Dr. Malathi Veeraraghavan, Professor of Electrical and Computer Engineering at the University of Virginia, passed away on Monday, May 11th, 2020. Her husband, many friends, and the IEEE ComSoc community at large mourn the loss.
Malathi had an amazing work ethic, and she kept on working until the very end. A highly accomplished researcher, Malathi earned her BTech from the world-renowned IIT Madras in 1984. She was one of only four women in her EE class. She came to the US and earned her M.S. and Ph.D. degrees from Duke University in 1985 and 1988, respectively. She then joined Bell Laboratories, where she worked for 10 years, starting as Member of Technical Staff and quickly rising to become a Distinguished Member of Technical Staff. In 1999, she joined the faculty at Polytechnic University, Brooklyn, New York, as Associate Professor. There she won the Jacobs award for excellence in education in 2002. That year, she joined the ECE department at UVA as an Associate Professor of ECE, and was promoted to Professor in 2007. From 2003 to 2006, she served as Director of the Computer Engineering program, where she led the creation of the Computer Engineering graduate program at UVA.
She won over $17 million dollars in competitive research funding that she brought to UVA, graduated 13 PhD students and 16 Master's students, and mentored six postdoctoral associates and research scientists/engineers. She co-authored 30 patents and over 200 refereed research publications in journals, conferences and workshops, and received six best paper awards, including one last year. Earlier this year, Malathi was elevated to IEEE Fellow, "for contributions to control-plane architectures, signal protocols and hybrid networks".
Malathi lived her life with an incredible and constructive spirit, and never shied away from any challenge.

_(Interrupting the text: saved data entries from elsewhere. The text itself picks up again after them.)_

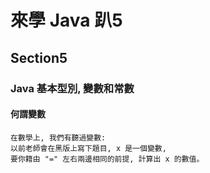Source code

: # 來學 Java 趴5

## Section5

### Java 基本型別, 變數和常數

#### 何謂變數
    在數學上, 我們有聽過變數:
    以前老師會在黑版上寫下題目, x 是一個變數,
    要你籍由 "=" 左右兩邊相同的前提, 計算出 x 的數值。
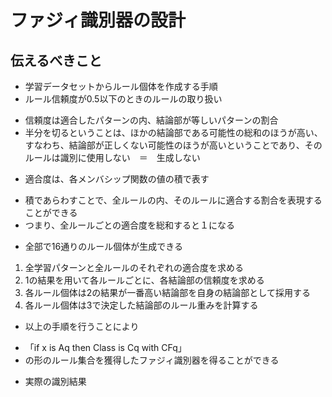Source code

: # ファジィ識別器の設計

## 伝えるべきこと

 + 学習データセットからルール個体を作成する手順
 + ルール信頼度が0.5以下のときのルールの取り扱い
  - 信頼度は適合したパターンの内、結論部が等しいパターンの割合
  - 半分を切るということは、ほかの結論部である可能性の総和のほうが高い、すなわち、結論部が正しくない可能性のほうが高いということであり、そのルールは識別に使用しない　＝　生成しない
 + 適合度は、各メンバシップ関数の値の積で表す
  - 積であらわすことで、全ルールの内、そのルールに適合する割合を表現することができる
  - つまり、全ルールごとの適合度を総和すると１になる
 + 全部で16通りのルール個体が生成できる
  1. 全学習パターンと全ルールのそれぞれの適合度を求める
  2. 1の結果を用いて各ルールごとに、各結論部の信頼度を求める
  3. 各ルール個体は2の結果が一番高い結論部を自身の結論部として採用する
  4. 各ルール個体は3で決定した結論部のルール重みを計算する
 + 以上の手順を行うことにより
  - 「if x is Aq then Class is Cq with CFq」
  - の形のルール集合を獲得したファジィ識別器を得ることができる

 + 実際の識別結果
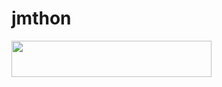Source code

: # jmthon

<p align="left"><a href="https://heroku.com/deploy?template=https://github.com/dege12/mus1"> <img src="https://img.shields.io/badge/Deploy%20To%20Heroku-purple?style=for-the-badge&logo=heroku" width="320" height="58.45"/></a></p>
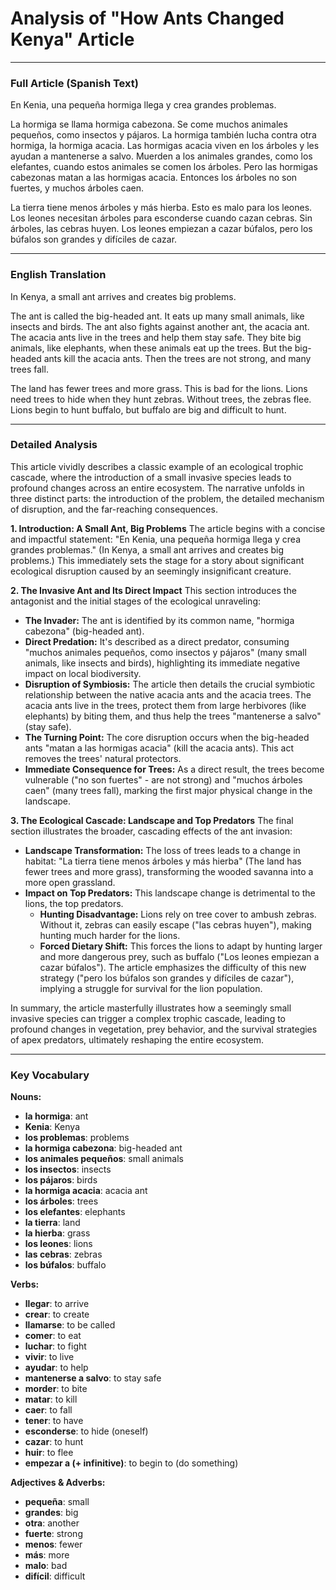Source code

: # Analysis of "How Ants Changed Kenya" Article

---

### Full Article (Spanish Text)

En Kenia, una pequeña hormiga llega y crea grandes problemas.

La hormiga se llama hormiga cabezona. Se come muchos animales pequeños, como insectos y pájaros. La hormiga también lucha contra otra hormiga, la hormiga acacia. Las hormigas acacia viven en los árboles y les ayudan a mantenerse a salvo. Muerden a los animales grandes, como los elefantes, cuando estos animales se comen los árboles. Pero las hormigas cabezonas matan a las hormigas acacia. Entonces los árboles no son fuertes, y muchos árboles caen.

La tierra tiene menos árboles y más hierba. Esto es malo para los leones. Los leones necesitan árboles para esconderse cuando cazan cebras. Sin árboles, las cebras huyen. Los leones empiezan a cazar búfalos, pero los búfalos son grandes y difíciles de cazar.

---

### English Translation

In Kenya, a small ant arrives and creates big problems.

The ant is called the big-headed ant. It eats up many small animals, like insects and birds. The ant also fights against another ant, the acacia ant. The acacia ants live in the trees and help them stay safe. They bite big animals, like elephants, when these animals eat up the trees. But the big-headed ants kill the acacia ants. Then the trees are not strong, and many trees fall.

The land has fewer trees and more grass. This is bad for the lions. Lions need trees to hide when they hunt zebras. Without trees, the zebras flee. Lions begin to hunt buffalo, but buffalo are big and difficult to hunt.

---

### Detailed Analysis

This article vividly describes a classic example of an ecological trophic cascade, where the introduction of a small invasive species leads to profound changes across an entire ecosystem. The narrative unfolds in three distinct parts: the introduction of the problem, the detailed mechanism of disruption, and the far-reaching consequences.

**1. Introduction: A Small Ant, Big Problems**
The article begins with a concise and impactful statement: "En Kenia, una pequeña hormiga llega y crea grandes problemas." (In Kenya, a small ant arrives and creates big problems.) This immediately sets the stage for a story about significant ecological disruption caused by an seemingly insignificant creature.

**2. The Invasive Ant and Its Direct Impact**
This section introduces the antagonist and the initial stages of the ecological unraveling:

* **The Invader:** The ant is identified by its common name, "hormiga cabezona" (big-headed ant).
* **Direct Predation:** It's described as a direct predator, consuming "muchos animales pequeños, como insectos y pájaros" (many small animals, like insects and birds), highlighting its immediate negative impact on local biodiversity.
* **Disruption of Symbiosis:** The article then details the crucial symbiotic relationship between the native acacia ants and the acacia trees. The acacia ants live in the trees, protect them from large herbivores (like elephants) by biting them, and thus help the trees "mantenerse a salvo" (stay safe).
* **The Turning Point:** The core disruption occurs when the big-headed ants "matan a las hormigas acacia" (kill the acacia ants). This act removes the trees' natural protectors.
* **Immediate Consequence for Trees:** As a direct result, the trees become vulnerable ("no son fuertes" - are not strong) and "muchos árboles caen" (many trees fall), marking the first major physical change in the landscape.

**3. The Ecological Cascade: Landscape and Top Predators**
The final section illustrates the broader, cascading effects of the ant invasion:

* **Landscape Transformation:** The loss of trees leads to a change in habitat: "La tierra tiene menos árboles y más hierba" (The land has fewer trees and more grass), transforming the wooded savanna into a more open grassland.
* **Impact on Top Predators:** This landscape change is detrimental to the lions, the top predators.
  * **Hunting Disadvantage:** Lions rely on tree cover to ambush zebras. Without it, zebras can easily escape ("las cebras huyen"), making hunting much harder for the lions.
  * **Forced Dietary Shift:** This forces the lions to adapt by hunting larger and more dangerous prey, such as buffalo ("Los leones empiezan a cazar búfalos"). The article emphasizes the difficulty of this new strategy ("pero los búfalos son grandes y difíciles de cazar"), implying a struggle for survival for the lion population.

In summary, the article masterfully illustrates how a seemingly small invasive species can trigger a complex trophic cascade, leading to profound changes in vegetation, prey behavior, and the survival strategies of apex predators, ultimately reshaping the entire ecosystem.

---

### Key Vocabulary

**Nouns:**

* **la hormiga**: ant
* **Kenia**: Kenya
* **los problemas**: problems
* **la hormiga cabezona**: big-headed ant
* **los animales pequeños**: small animals
* **los insectos**: insects
* **los pájaros**: birds
* **la hormiga acacia**: acacia ant
* **los árboles**: trees
* **los elefantes**: elephants
* **la tierra**: land
* **la hierba**: grass
* **los leones**: lions
* **las cebras**: zebras
* **los búfalos**: buffalo

**Verbs:**

* **llegar**: to arrive
* **crear**: to create
* **llamarse**: to be called
* **comer**: to eat
* **luchar**: to fight
* **vivir**: to live
* **ayudar**: to help
* **mantenerse a salvo**: to stay safe
* **morder**: to bite
* **matar**: to kill
* **caer**: to fall
* **tener**: to have
* **esconderse**: to hide (oneself)
* **cazar**: to hunt
* **huir**: to flee
* **empezar a (+ infinitive)**: to begin to (do something)

**Adjectives & Adverbs:**

* **pequeña**: small
* **grandes**: big
* **otra**: another
* **fuerte**: strong
* **menos**: fewer
* **más**: more
* **malo**: bad
* **difícil**: difficult
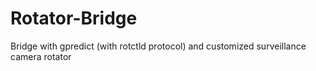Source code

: # Rotator-Bridge
Bridge with gpredict (with rotctld protocol) and customized surveillance camera rotator
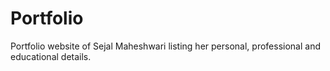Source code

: # Portfolio
Portfolio website of Sejal Maheshwari listing her personal, professional and educational details.
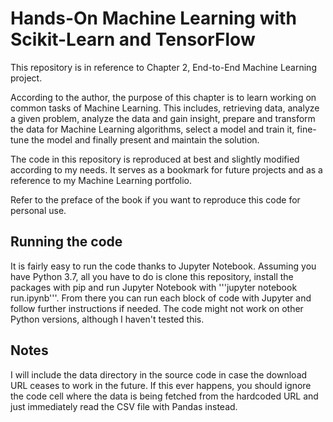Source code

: # Hands-On Machine Learning with Scikit-Learn and TensorFlow

This repository is in reference to Chapter 2, End-to-End Machine Learning project. 

According to the author, the purpose of this chapter is to learn working on common tasks of Machine Learning. This includes, retrieving data, analyze a given problem, analyze the data and gain insight, prepare and transform the data for Machine Learning algorithms, select a model and train it, fine-tune the model and finally present and maintain the solution.

The code in this repository is reproduced at best and slightly modified according to my needs. It serves as a bookmark for future projects and as a reference to my Machine Learning portfolio.

Refer to the preface of the book if you want to reproduce this code for personal use.

## Running the code

It is fairly easy to run the code thanks to Jupyter Notebook. Assuming you have Python 3.7, all you have to do is clone this repository, install the packages with pip and run Jupyter Notebook with '''jupyter notebook run.ipynb'''. From there you can run each block of code with Jupyter and follow further instructions if needed. The code might not work on other Python versions, although I haven't tested this. 

## Notes

I will include the data directory in the source code in case the download URL ceases to work in the future. If this ever happens, you should ignore the code cell where the data is being fetched from the hardcoded URL and just immediately read the CSV file with Pandas instead. 




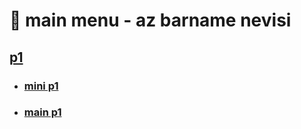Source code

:# 🙂 main menu - az barname nevisi

## [p1](p1/)

- ### [mini p1](p1/mini/)

- ### [main p1](p1/main/)
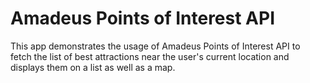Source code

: # Amadeus Points of Interest API

This app demonstrates the usage of Amadeus Points of Interest API to  
fetch the list of best attractions near the user's current location and  
displays them on a list as well as a map.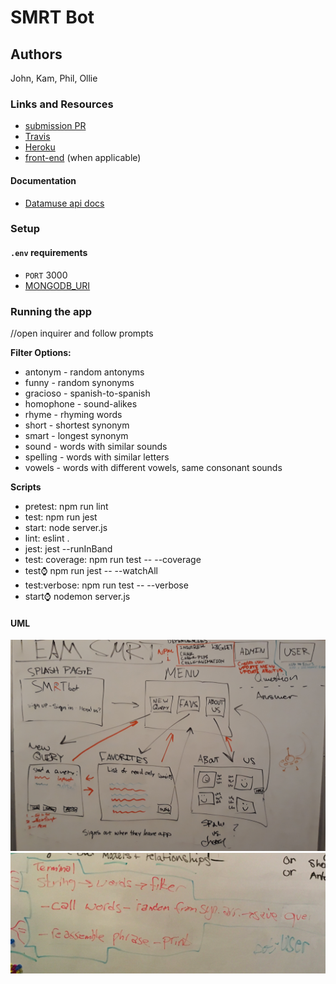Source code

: # SMRT Bot

## Authors
John, Kam, Phil, Ollie

### Links and Resources
* [submission PR](https://github.com/SMRTbot/smrtbot/pull/19)
* [Travis](https://travis-ci.org/SMRTbot)
* [Heroku](https://smrtbot.herokuapp.com)
* [front-end](http://xyz.com) (when applicable)

#### Documentation
* [Datamuse api docs](http://www.datamuse.com/api/)

### Setup
#### `.env` requirements
* `PORT` 3000
* [MONGODB_URI](mongodb://heroku_x8t5gc5s:kj8u60bhkjr2r6v4mme5la18i7@ds149335.mlab.com:49335/heroku_x8t5gc5s)

### Running the app
//open inquirer and follow prompts

**Filter Options:**

 * antonym - random antonyms
 * funny - random synonyms
 * gracioso - spanish-to-spanish
 * homophone - sound-alikes
 * rhyme - rhyming words
 * short - shortest synonym
 * smart - longest synonym
 * sound - words with similar sounds
 * spelling - words with similar letters
 * vowels - words with different vowels, same consonant sounds


**Scripts**

  * pretest: npm run lint
  * test: npm run jest
  * start: node server.js
  * lint: eslint .
  * jest: jest --runInBand
  * test: coverage: npm run test -- --coverage
  * test:watch: npm run jest -- --watchAll
  * test:verbose: npm run test -- --verbose
  * start:watch: nodemon server.js

#### UML

![Front-end](./assets/front-end.jpg)
![Back-end](./assets/back-end.png)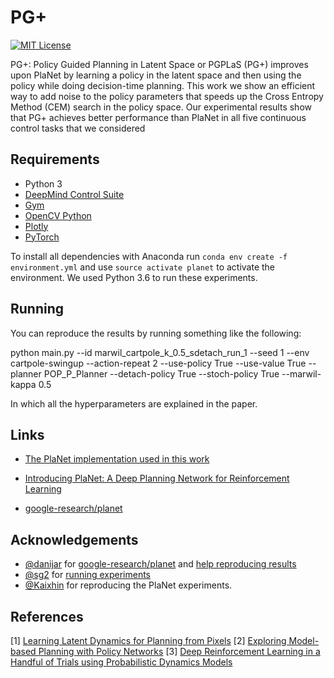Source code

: PG+
======

[![MIT License](https://img.shields.io/badge/license-MIT-blue.svg)](LICENSE.md)

PG+: Policy Guided Planning in Latent Space or PGPLaS (PG+) improves upon PlaNet by learning a policy in the latent space and then using the policy while doing decision-time planning. This work we show an efficient way to add noise to the policy parameters that speeds up the Cross Entropy Method (CEM) search in the policy space. Our experimental results show that PG+ achieves better performance than PlaNet in all five continuous control tasks that we considered



Requirements
------------

- Python 3
- [DeepMind Control Suite](https://github.com/deepmind/dm_control) 
- [Gym](https://gym.openai.com/)
- [OpenCV Python](https://pypi.python.org/pypi/opencv-python)
- [Plotly](https://plot.ly/)
- [PyTorch](http://pytorch.org/)

To install all dependencies with Anaconda run `conda env create -f environment.yml` and use `source activate planet` to activate the environment. We used Python 3.6 to run these experiments. 


Running
------------

You can reproduce the results by running something like the following: 

python main.py --id marwil_cartpole_k_0.5_sdetach_run_1 --seed 1 --env cartpole-swingup --action-repeat 2 --use-policy True --use-value True --planner POP_P_Planner --detach-policy True --stoch-policy True --marwil-kappa 0.5

In which all the hyperparameters are explained in the paper. 


Links
-----
- [The PlaNet implementation used in this work](https://github.com/Kaixhin/PlaNet)

- [Introducing PlaNet: A Deep Planning Network for Reinforcement Learning](https://ai.googleblog.com/2019/02/introducing-planet-deep-planning.html)
- [google-research/planet](https://github.com/google-research/planet)

Acknowledgements
----------------

- [@danijar](https://github.com/danijar) for [google-research/planet](https://github.com/google-research/planet) and [help reproducing results](https://github.com/google-research/planet/issues/28)
- [@sg2](https://github.com/sg2) for [running experiments](https://github.com/Kaixhin/PlaNet/issues/9)
- [@Kaixhin](https://github.com/Kaixhin) for reproducing the PlaNet experiments. 

References
----------

[1] [Learning Latent Dynamics for Planning from Pixels](https://arxiv.org/abs/1811.04551) 
[2] [Exploring Model-based Planning with Policy Networks](https://arxiv.org/abs/1906.08649) 
[3] [Deep Reinforcement Learning in a Handful of Trials using Probabilistic Dynamics Models](https://arxiv.org/abs/1805.12114)
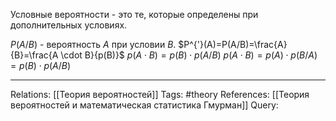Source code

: Условные вероятности - это те, которые определены при дополнительных условиях. 

$P(A / B)$ - вероятность $A$ при условии $B$. 
$P^{'}(A)=P(A/B)=\frac{A}{B}=\frac{A \cdot B}{p(B)}$
$p(A \cdot B)=p(B) \cdot p(A/B)$
$p(A \cdot B)=p(A) \cdot p(B/A)=p(B) \cdot p(A/B)$

___
Relations: [[Теория вероятностей]] 
Tags: #theory 
References: [[Теория вероятностей и математическая статистика Гмурман]] 
Query: 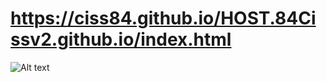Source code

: # https://ciss84.github.io/HOST.84Cissv2.github.io/index.html

![Alt text](https://github.com/ciss84/HOST.84cissv3.github.io/blob/master/Capture.PNG?raw=true "Title")


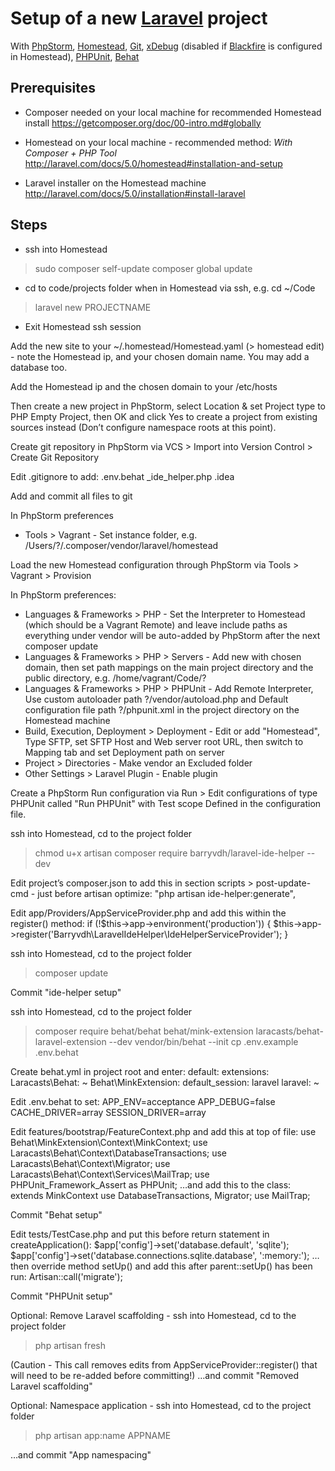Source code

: # Setup of a new [Laravel](http://laravel.com) project
With [PhpStorm](https://www.jetbrains.com/phpstorm/), [Homestead](https://github.com/laravel/homestead), [Git](http://git-scm.com), [xDebug](http://xdebug.org) (disabled if [Blackfire](https://blackfire.io) is configured in Homestead), [PHPUnit](https://phpunit.de), [Behat](http://behat.org/)

## Prerequisites
- Composer needed on your local machine for recommended Homestead install
https://getcomposer.org/doc/00-intro.md#globally

- Homestead on your local machine - recommended method: _With Composer + PHP Tool_
http://laravel.com/docs/5.0/homestead#installation-and-setup

- Laravel installer on the Homestead machine
http://laravel.com/docs/5.0/installation#install-laravel

## Steps
- ssh into Homestead
> sudo composer self-update
> composer global update

- cd to code/projects folder when in Homestead via ssh, e.g. cd ~/Code
> laravel new PROJECTNAME

- Exit Homestead ssh session

Add the new site to your ~/.homestead/Homestead.yaml (> homestead edit) - note the Homestead ip, and your chosen domain name. You may add a database too.

Add the Homestead ip and the chosen domain to your /etc/hosts

Then create a new project in PhpStorm, select Location & set Project type to PHP Empty Project, then OK and click Yes to create a project from existing sources instead (Don’t configure namespace roots at this point).

Create git repository in PhpStorm via VCS > Import into Version Control > Create Git Repository

Edit .gitignore to add:
.env.behat
_ide_helper.php
.idea

Add and commit all files to git

In PhpStorm preferences
- Tools > Vagrant - Set instance folder, e.g. /Users/?/.composer/vendor/laravel/homestead

Load the new Homestead configuration through PhpStorm via Tools > Vagrant > Provision

In PhpStorm preferences:
- Languages & Frameworks > PHP - Set the Interpreter to Homestead (which should be a Vagrant Remote) and leave include paths as everything under vendor will be auto-added by PhpStorm after the next composer update
- Languages & Frameworks > PHP > Servers - Add new with chosen domain, then set path mappings on the main project directory and the public directory, e.g. /home/vagrant/Code/?
- Languages & Frameworks > PHP > PHPUnit - Add Remote Interpreter, Use custom autoloader path ?/vendor/autoload.php and Default configuration file path ?/phpunit.xml in the project directory on the Homestead machine
- Build, Execution, Deployment > Deployment - Edit or add "Homestead", Type SFTP, set SFTP Host and Web server root URL, then switch to Mapping tab and set Deployment path on server
- Project > Directories - Make vendor an Excluded folder
- Other Settings > Laravel Plugin - Enable plugin

Create a PhpStorm Run configuration via Run > Edit configurations of type PHPUnit called "Run PHPUnit" with Test scope Defined in the configuration file.

ssh into Homestead, cd to the project folder
> chmod u+x artisan
> composer require barryvdh/laravel-ide-helper --dev

Edit project’s composer.json to add this in section scripts > post-update-cmd - just before artisan optimize:
"php artisan ide-helper:generate",

Edit app/Providers/AppServiceProvider.php and add this within the register() method:
if (!$this->app->environment('production')) {
  $this->app->register('Barryvdh\LaravelIdeHelper\IdeHelperServiceProvider');
}

ssh into Homestead, cd to the project folder
> composer update

Commit "ide-helper setup"

ssh into Homestead, cd to the project folder
> composer require behat/behat behat/mink-extension laracasts/behat-laravel-extension --dev
> vendor/bin/behat --init
> cp .env.example .env.behat

Create behat.yml in project root and enter:
default:
  extensions:
    Laracasts\Behat: ~
    Behat\MinkExtension:
      default_session: laravel
      laravel: ~

Edit .env.behat to set:
APP_ENV=acceptance
APP_DEBUG=false
CACHE_DRIVER=array
SESSION_DRIVER=array

Edit features/bootstrap/FeatureContext.php and add this at top of file:
use Behat\MinkExtension\Context\MinkContext;
use Laracasts\Behat\Context\DatabaseTransactions;
use Laracasts\Behat\Context\Migrator;
use Laracasts\Behat\Context\Services\MailTrap;
use PHPUnit_Framework_Assert as PHPUnit;
…and add this to the class:
extends MinkContext
use DatabaseTransactions, Migrator;
use MailTrap;

Commit "Behat setup"

Edit tests/TestCase.php and put this before return statement in createApplication():
$app['config']->set('database.default', 'sqlite');
$app['config']->set('database.connections.sqlite.database', ':memory:');
…then override method setUp() and add this after parent::setUp() has been run:
Artisan::call('migrate');

Commit "PHPUnit setup"

Optional: Remove Laravel scaffolding - ssh into Homestead, cd to the project folder
> php artisan fresh

(Caution - This call removes edits from AppServiceProvider::register() that will need to be re-added before committing!)
…and commit "Removed Laravel scaffolding"

Optional: Namespace application - ssh into Homestead, cd to the project folder
> php artisan app:name APPNAME

…and commit "App namespacing"

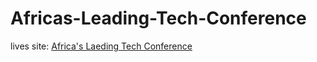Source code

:# Africas-Leading-Tech-Conference

lives site: [Africa's Laeding Tech Conference](https://timbar09.github.io/Africas-Leading-Tech-Conference/)
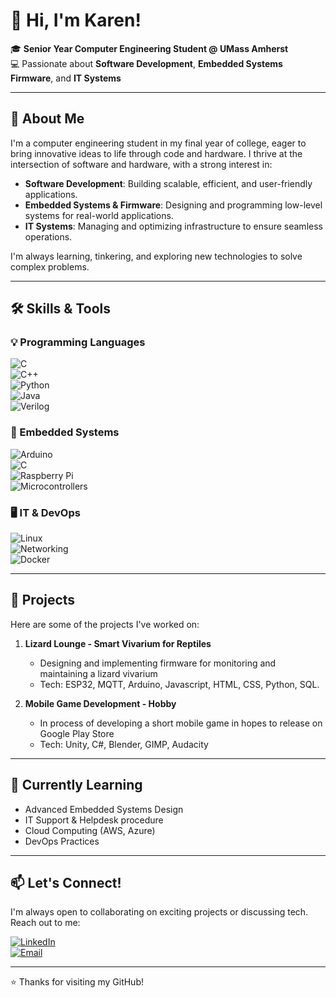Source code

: # 👋 Hi, I'm Karen!  

🎓 **Senior Year Computer Engineering Student @ UMass Amherst**  
💻 Passionate about **Software Development**, **Embedded Systems Firmware**, and **IT Systems**  

---

## 🚀 About Me  
I'm a computer engineering student in my final year of college, eager to bring innovative ideas to life through code and hardware. I thrive at the intersection of software and hardware, with a strong interest in:  

- **Software Development**: Building scalable, efficient, and user-friendly applications.  
- **Embedded Systems & Firmware**: Designing and programming low-level systems for real-world applications.  
- **IT Systems**: Managing and optimizing infrastructure to ensure seamless operations.  

I'm always learning, tinkering, and exploring new technologies to solve complex problems.  

---

## 🛠️ Skills & Tools  

### 💡 Programming Languages  
![C](https://img.shields.io/badge/-C-00599C?style=flat&logo=c)  
![C++](https://img.shields.io/badge/-C++-00599C?style=flat&logo=c%2B%2B)  
![Python](https://img.shields.io/badge/-Python-3776AB?style=flat&logo=python)  
![Java](https://img.shields.io/badge/-Java-007396?style=flat&logo=java)  
![Verilog](https://img.shields.io/badge/-Verilog-DD0031?style=flat&logo=verilog&logoColor=white)

### 🔧 Embedded Systems  
![Arduino](https://img.shields.io/badge/-Arduino-00979D?style=flat&logo=arduino)  
![C](https://img.shields.io/badge/-C-00599C?style=flat&logo=c)  
![Raspberry Pi](https://img.shields.io/badge/-Raspberry%20Pi-C51A4A?style=flat&logo=raspberry-pi)  
![Microcontrollers](https://img.shields.io/badge/-Microcontrollers-00878F?style=flat)  

### 🖥️ IT & DevOps  
![Linux](https://img.shields.io/badge/-Linux-FCC624?style=flat&logo=linux)  
![Networking](https://img.shields.io/badge/-Networking-007ACC?style=flat)  
![Docker](https://img.shields.io/badge/-Docker-2496ED?style=flat&logo=docker)  

---

## 📂 Projects  
Here are some of the projects I've worked on:  

1. **Lizard Lounge - Smart Vivarium for Reptiles**  
   - Designing and implementing firmware for monitoring and maintaining a lizard vivarium 
   - Tech: ESP32, MQTT, Arduino, Javascript, HTML, CSS, Python, SQL.  

2. **Mobile Game Development - Hobby**
   - In process of developing a short mobile game in hopes to release on Google Play Store
   - Tech: Unity, C#, Blender, GIMP, Audacity 
---

## 🌱 Currently Learning  
- Advanced Embedded Systems Design
- IT Support & Helpdesk procedure 
- Cloud Computing (AWS, Azure)  
- DevOps Practices  

---

## 📫 Let's Connect!  
I'm always open to collaborating on exciting projects or discussing tech. Reach out to me:  

[![LinkedIn](https://img.shields.io/badge/-LinkedIn-0077B5?style=flat&logo=linkedin)](https://www.linkedin.com/in/karen-coughlin-it/)  
[![Email](https://img.shields.io/badge/-Email-D14836?style=flat&logo=gmail)](mailto:c.coughlin.k@gmail.com)  

---

⭐ Thanks for visiting my GitHub!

She faced difficulties head on, with an inner strength and conviction that were simply humbling. She was fearless. She also was an out-of-the-box thinker and one of the toughest and simultaneously kindest people one could ever encounter. In recent years she participated in the NICT/NSF JUNO initiative that facilitated both technical and social interactions between scientists in Japan and the USA. She helped form strong and lasting ties between the two communities with her frequent visits to Japan, always accompanied by her beloved husband, Shri. During those visits Malathi served as Visiting Professor at Keio University and contributed to HPSR and iPOP conferences, both held in Japan. She is especially remembered for her hiking trips to Mt. Takao and visits to onsen natural hot springs and her favorite Japanese restaurant, the Rotating Sushi Bar, where she exclusively enjoyed vegetarian cucumber sushi. She enjoyed traveling the world with her husband and had visited more than 150 countries. We will miss her delightful companionship and warm friendship.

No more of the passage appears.